◆ **Problem description**: Please reproduce the records exactly, leaving out any pictures.

(Excerpted records Opens)

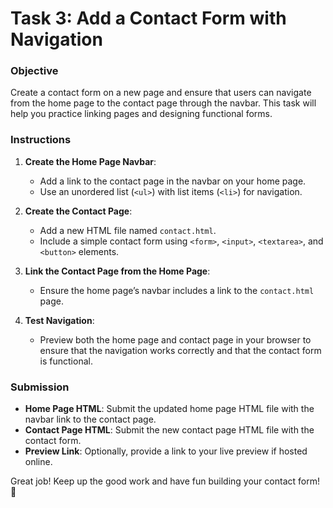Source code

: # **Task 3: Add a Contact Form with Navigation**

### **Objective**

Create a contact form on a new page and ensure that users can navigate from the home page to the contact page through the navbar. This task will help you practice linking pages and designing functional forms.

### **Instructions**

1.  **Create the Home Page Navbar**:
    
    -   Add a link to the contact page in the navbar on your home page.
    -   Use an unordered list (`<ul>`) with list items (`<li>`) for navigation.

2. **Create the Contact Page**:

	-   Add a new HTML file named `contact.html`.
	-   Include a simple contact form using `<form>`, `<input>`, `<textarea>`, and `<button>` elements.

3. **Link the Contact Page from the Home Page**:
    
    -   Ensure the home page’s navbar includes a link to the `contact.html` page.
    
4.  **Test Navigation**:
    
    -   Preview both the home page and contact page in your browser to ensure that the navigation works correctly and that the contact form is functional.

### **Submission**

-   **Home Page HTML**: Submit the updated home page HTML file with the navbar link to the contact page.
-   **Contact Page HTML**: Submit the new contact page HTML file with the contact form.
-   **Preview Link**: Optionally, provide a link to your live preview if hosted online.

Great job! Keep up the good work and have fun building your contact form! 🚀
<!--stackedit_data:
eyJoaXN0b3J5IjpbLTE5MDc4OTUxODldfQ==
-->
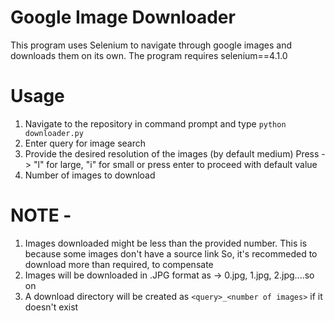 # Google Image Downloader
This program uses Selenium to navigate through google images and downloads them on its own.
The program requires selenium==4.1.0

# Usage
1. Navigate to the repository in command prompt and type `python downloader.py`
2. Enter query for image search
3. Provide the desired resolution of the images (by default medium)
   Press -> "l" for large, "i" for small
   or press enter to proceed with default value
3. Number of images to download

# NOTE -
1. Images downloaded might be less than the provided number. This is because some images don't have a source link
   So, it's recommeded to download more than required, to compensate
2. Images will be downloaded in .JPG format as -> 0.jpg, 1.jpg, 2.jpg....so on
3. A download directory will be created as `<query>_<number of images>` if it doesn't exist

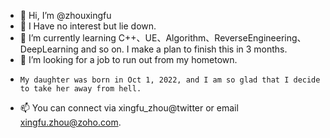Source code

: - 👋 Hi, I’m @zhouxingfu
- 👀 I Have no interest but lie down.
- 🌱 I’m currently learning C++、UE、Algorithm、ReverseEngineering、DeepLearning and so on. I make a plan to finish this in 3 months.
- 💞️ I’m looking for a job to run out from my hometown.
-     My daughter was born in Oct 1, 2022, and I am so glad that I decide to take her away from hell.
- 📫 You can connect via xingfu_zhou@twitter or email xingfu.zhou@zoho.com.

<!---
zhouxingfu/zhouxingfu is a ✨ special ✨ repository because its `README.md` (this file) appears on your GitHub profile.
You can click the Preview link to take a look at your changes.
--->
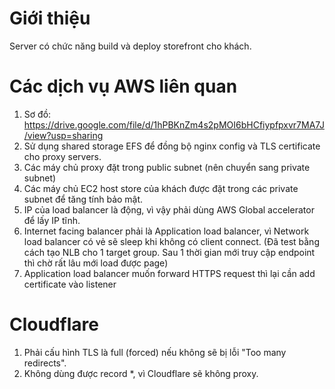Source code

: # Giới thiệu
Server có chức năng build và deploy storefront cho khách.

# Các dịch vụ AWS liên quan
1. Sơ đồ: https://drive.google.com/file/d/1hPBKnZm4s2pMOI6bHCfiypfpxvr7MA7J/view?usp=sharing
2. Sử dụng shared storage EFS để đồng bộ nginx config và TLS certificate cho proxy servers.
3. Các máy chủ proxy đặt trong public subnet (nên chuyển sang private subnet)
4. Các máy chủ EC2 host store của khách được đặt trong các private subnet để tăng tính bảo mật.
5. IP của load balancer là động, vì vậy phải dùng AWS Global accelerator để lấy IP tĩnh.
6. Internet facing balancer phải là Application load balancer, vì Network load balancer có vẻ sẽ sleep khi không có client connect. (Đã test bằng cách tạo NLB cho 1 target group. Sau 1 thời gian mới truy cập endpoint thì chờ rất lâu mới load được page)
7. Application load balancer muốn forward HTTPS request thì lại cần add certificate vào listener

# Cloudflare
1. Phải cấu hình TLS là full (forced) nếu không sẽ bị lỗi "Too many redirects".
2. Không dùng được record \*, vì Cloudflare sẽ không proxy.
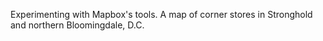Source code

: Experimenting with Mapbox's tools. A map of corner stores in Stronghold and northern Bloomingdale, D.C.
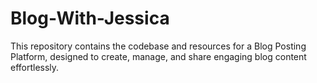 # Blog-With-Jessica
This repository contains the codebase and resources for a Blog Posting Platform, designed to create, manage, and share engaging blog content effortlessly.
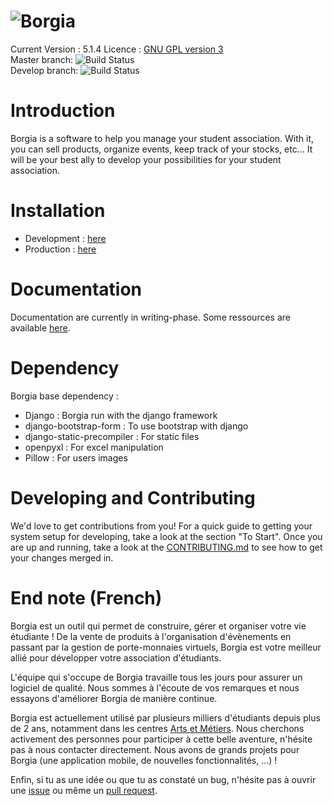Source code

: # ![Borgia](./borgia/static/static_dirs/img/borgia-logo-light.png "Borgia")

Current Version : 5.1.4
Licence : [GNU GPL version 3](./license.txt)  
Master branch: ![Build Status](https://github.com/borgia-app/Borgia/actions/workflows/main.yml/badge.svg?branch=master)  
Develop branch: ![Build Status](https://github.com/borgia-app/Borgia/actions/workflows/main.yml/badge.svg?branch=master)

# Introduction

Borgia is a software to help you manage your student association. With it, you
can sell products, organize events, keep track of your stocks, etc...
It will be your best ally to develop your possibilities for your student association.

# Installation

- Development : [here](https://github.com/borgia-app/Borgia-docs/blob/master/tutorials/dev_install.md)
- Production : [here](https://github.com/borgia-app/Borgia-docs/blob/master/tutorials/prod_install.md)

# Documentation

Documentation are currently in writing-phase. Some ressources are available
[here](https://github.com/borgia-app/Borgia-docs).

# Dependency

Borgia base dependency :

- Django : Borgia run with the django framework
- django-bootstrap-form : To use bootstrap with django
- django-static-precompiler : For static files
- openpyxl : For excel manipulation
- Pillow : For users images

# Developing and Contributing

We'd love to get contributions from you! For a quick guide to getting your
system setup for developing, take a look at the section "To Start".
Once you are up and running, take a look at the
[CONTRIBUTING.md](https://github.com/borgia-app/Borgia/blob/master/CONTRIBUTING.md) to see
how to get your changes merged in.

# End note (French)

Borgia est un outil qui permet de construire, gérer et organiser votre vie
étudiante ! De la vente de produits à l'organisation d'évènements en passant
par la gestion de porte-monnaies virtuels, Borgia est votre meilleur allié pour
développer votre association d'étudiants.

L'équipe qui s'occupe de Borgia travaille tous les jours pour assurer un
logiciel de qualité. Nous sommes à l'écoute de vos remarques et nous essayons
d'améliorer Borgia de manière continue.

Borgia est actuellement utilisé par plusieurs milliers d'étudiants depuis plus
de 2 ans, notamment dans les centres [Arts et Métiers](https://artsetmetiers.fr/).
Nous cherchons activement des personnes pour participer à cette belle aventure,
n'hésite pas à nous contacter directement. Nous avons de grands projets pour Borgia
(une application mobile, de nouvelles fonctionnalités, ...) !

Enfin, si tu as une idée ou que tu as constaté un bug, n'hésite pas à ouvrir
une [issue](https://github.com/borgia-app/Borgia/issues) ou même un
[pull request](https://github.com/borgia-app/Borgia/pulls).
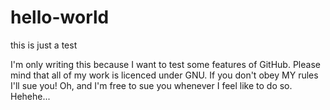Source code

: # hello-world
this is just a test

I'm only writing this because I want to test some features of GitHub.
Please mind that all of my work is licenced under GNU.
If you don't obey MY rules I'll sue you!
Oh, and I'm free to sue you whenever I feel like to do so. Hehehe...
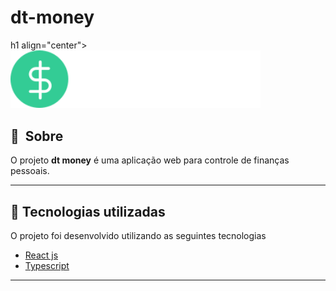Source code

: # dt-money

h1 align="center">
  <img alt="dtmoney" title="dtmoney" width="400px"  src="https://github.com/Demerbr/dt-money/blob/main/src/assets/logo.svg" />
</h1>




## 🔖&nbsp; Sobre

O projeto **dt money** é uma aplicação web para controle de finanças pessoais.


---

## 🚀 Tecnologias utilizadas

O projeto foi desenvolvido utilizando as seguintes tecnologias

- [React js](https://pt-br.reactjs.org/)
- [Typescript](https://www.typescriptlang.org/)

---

(Excerpted records Closes)

◆ **Answer box**:
Source code

: # **Task 3: Add a Contact Form with Navigation**

### **Objective**

Create a contact form on a new page and ensure that users can navigate from the home page to the contact page through the navbar. This task will help you practice linking pages and designing functional forms.

### **Instructions**

1.  **Create the Home Page Navbar**:
    
    -   Add a link to the contact page in the navbar on your home page.
    -   Use an unordered list (`<ul>`) with list items (`<li>`) for navigation.

2. **Create the Contact Page**:

	-   Add a new HTML file named `contact.html`.
	-   Include a simple contact form using `<form>`, `<input>`, `<textarea>`, and `<button>` elements.

3. **Link the Contact Page from the Home Page**:
    
    -   Ensure the home page’s navbar includes a link to the `contact.html` page.
    
4.  **Test Navigation**:
    
    -   Preview both the home page and contact page in your browser to ensure that the navigation works correctly and that the contact form is functional.

### **Submission**

-   **Home Page HTML**: Submit the updated home page HTML file with the navbar link to the contact page.
-   **Contact Page HTML**: Submit the new contact page HTML file with the contact form.
-   **Preview Link**: Optionally, provide a link to your live preview if hosted online.

Great job! Keep up the good work and have fun building your contact form! 🚀
<!--stackedit_data:
eyJoaXN0b3J5IjpbLTE5MDc4OTUxODldfQ==
-->
 # Google Image Downloader
This program uses Selenium to navigate through google images and downloads them on its own.
The program requires selenium==4.1.0

# Usage
1. Navigate to the repository in command prompt and type `python downloader.py`
2. Enter query for image search
3. Provide the desired resolution of the images (by default medium)
   Press -> "l" for large, "i" for small
   or press enter to proceed with default value
3. Number of images to download

# NOTE -
1. Images downloaded might be less than the provided number. This is because some images don't have a source link
   So, it's recommeded to download more than required, to compensate
2. Images will be downloaded in .JPG format as -> 0.jpg, 1.jpg, 2.jpg....so on
3. A download directory will be created as `<query>_<number of images>` if it doesn't exist

Source code

: - 👋 Hi, I’m @zhouxingfu
- 👀 I Have no interest but lie down.
- 🌱 I’m currently learning C++、UE、Algorithm、ReverseEngineering、DeepLearning and so on. I make a plan to finish this in 3 months.
- 💞️ I’m looking for a job to run out from my hometown.
-     My daughter was born in Oct 1, 2022, and I am so glad that I decide to take her away from hell.
- 📫 You can connect via xingfu_zhou@twitter or email xingfu.zhou@zoho.com.

<!---
zhouxingfu/zhouxingfu is a ✨ special ✨ repository because its `README.md` (this file) appears on your GitHub profile.
You can click the Preview link to take a look at your changes.
--->
Source code

: # Giới thiệu
Server có chức năng build và deploy storefront cho khách.

# Các dịch vụ AWS liên quan
1. Sơ đồ: https://drive.google.com/file/d/1hPBKnZm4s2pMOI6bHCfiypfpxvr7MA7J/view?usp=sharing
2. Sử dụng shared storage EFS để đồng bộ nginx config và TLS certificate cho proxy servers.
3. Các máy chủ proxy đặt trong public subnet (nên chuyển sang private subnet)
4. Các máy chủ EC2 host store của khách được đặt trong các private subnet để tăng tính bảo mật.
5. IP của load balancer là động, vì vậy phải dùng AWS Global accelerator để lấy IP tĩnh.
6. Internet facing balancer phải là Application load balancer, vì Network load balancer có vẻ sẽ sleep khi không có client connect. (Đã test bằng cách tạo NLB cho 1 target group. Sau 1 thời gian mới truy cập endpoint thì chờ rất lâu mới load được page)
7. Application load balancer muốn forward HTTPS request thì lại cần add certificate vào listener

# Cloudflare
1. Phải cấu hình TLS là full (forced) nếu không sẽ bị lỗi "Too many redirects".
2. Không dùng được record \*, vì Cloudflare sẽ không proxy.
Source code

: Experimenting with Mapbox's tools. A map of corner stores in Stronghold and northern Bloomingdale, D.C.
 # Blog-With-Jessica
This repository contains the codebase and resources for a Blog Posting Platform, designed to create, manage, and share engaging blog content effortlessly.
Source code

: # ![Borgia](./borgia/static/static_dirs/img/borgia-logo-light.png "Borgia")

Current Version : 5.1.4
Licence : [GNU GPL version 3](./license.txt)  
Master branch: ![Build Status](https://github.com/borgia-app/Borgia/actions/workflows/main.yml/badge.svg?branch=master)  
Develop branch: ![Build Status](https://github.com/borgia-app/Borgia/actions/workflows/main.yml/badge.svg?branch=master)

# Introduction

Borgia is a software to help you manage your student association. With it, you
can sell products, organize events, keep track of your stocks, etc...
It will be your best ally to develop your possibilities for your student association.

# Installation

- Development : [here](https://github.com/borgia-app/Borgia-docs/blob/master/tutorials/dev_install.md)
- Production : [here](https://github.com/borgia-app/Borgia-docs/blob/master/tutorials/prod_install.md)

# Documentation

Documentation are currently in writing-phase. Some ressources are available
[here](https://github.com/borgia-app/Borgia-docs).

# Dependency

Borgia base dependency :

- Django : Borgia run with the django framework
- django-bootstrap-form : To use bootstrap with django
- django-static-precompiler : For static files
- openpyxl : For excel manipulation
- Pillow : For users images

# Developing and Contributing

We'd love to get contributions from you! For a quick guide to getting your
system setup for developing, take a look at the section "To Start".
Once you are up and running, take a look at the
[CONTRIBUTING.md](https://github.com/borgia-app/Borgia/blob/master/CONTRIBUTING.md) to see
how to get your changes merged in.

# End note (French)

Borgia est un outil qui permet de construire, gérer et organiser votre vie
étudiante ! De la vente de produits à l'organisation d'évènements en passant
par la gestion de porte-monnaies virtuels, Borgia est votre meilleur allié pour
développer votre association d'étudiants.

L'équipe qui s'occupe de Borgia travaille tous les jours pour assurer un
logiciel de qualité. Nous sommes à l'écoute de vos remarques et nous essayons
d'améliorer Borgia de manière continue.

Borgia est actuellement utilisé par plusieurs milliers d'étudiants depuis plus
de 2 ans, notamment dans les centres [Arts et Métiers](https://artsetmetiers.fr/).
Nous cherchons activement des personnes pour participer à cette belle aventure,
n'hésite pas à nous contacter directement. Nous avons de grands projets pour Borgia
(une application mobile, de nouvelles fonctionnalités, ...) !

Enfin, si tu as une idée ou que tu as constaté un bug, n'hésite pas à ouvrir
une [issue](https://github.com/borgia-app/Borgia/issues) ou même un
[pull request](https://github.com/borgia-app/Borgia/pulls).
Source code

: # hello-world
this is just a test

I'm only writing this because I want to test some features of GitHub.
Please mind that all of my work is licenced under GNU.
If you don't obey MY rules I'll sue you!
Oh, and I'm free to sue you whenever I feel like to do so. Hehehe...
Source code

: # dt-money

h1 align="center">
  <img alt="dtmoney" title="dtmoney" width="400px"  src="https://github.com/Demerbr/dt-money/blob/main/src/assets/logo.svg" />
</h1>




## 🔖&nbsp; Sobre

O projeto **dt money** é uma aplicação web para controle de finanças pessoais.


---

## 🚀 Tecnologias utilizadas

O projeto foi desenvolvido utilizando as seguintes tecnologias

- [React js](https://pt-br.reactjs.org/)
- [Typescript](https://www.typescriptlang.org/)

---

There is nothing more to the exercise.